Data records
########

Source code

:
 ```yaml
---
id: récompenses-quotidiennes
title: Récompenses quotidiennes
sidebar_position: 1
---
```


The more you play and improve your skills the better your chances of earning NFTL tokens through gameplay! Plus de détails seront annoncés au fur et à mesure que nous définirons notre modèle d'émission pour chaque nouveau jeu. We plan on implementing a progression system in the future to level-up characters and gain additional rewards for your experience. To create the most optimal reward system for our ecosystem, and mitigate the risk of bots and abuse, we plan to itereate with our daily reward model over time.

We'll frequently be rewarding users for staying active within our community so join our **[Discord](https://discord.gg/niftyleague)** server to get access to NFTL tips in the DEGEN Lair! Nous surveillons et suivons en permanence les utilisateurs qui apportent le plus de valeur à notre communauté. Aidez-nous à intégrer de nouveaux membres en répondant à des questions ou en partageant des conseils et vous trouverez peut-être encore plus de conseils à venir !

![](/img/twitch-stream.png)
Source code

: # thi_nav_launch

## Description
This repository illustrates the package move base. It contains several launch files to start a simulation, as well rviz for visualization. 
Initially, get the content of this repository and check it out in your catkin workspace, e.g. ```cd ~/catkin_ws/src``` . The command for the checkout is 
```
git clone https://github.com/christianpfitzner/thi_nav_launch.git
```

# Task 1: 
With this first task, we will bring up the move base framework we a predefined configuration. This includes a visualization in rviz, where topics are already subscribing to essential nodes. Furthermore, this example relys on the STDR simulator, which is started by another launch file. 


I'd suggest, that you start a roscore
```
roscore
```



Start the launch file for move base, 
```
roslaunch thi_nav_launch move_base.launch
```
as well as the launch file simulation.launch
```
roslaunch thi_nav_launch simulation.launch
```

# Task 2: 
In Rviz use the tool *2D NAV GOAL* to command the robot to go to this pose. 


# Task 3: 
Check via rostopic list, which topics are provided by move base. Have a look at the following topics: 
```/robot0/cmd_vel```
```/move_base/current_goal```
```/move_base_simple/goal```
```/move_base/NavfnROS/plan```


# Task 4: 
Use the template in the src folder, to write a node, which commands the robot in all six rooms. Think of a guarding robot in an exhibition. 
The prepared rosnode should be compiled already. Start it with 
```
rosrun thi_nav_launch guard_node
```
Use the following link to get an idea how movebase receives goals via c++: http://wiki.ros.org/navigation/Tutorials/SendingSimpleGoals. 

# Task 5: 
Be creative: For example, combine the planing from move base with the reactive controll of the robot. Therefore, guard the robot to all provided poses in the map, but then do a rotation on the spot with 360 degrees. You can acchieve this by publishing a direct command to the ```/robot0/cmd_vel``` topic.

########

● WORK INSTRUCTION
Could you report how many lines of the entries include the word "visualization"? Only the number is needed.

● TASK SOLUTION
2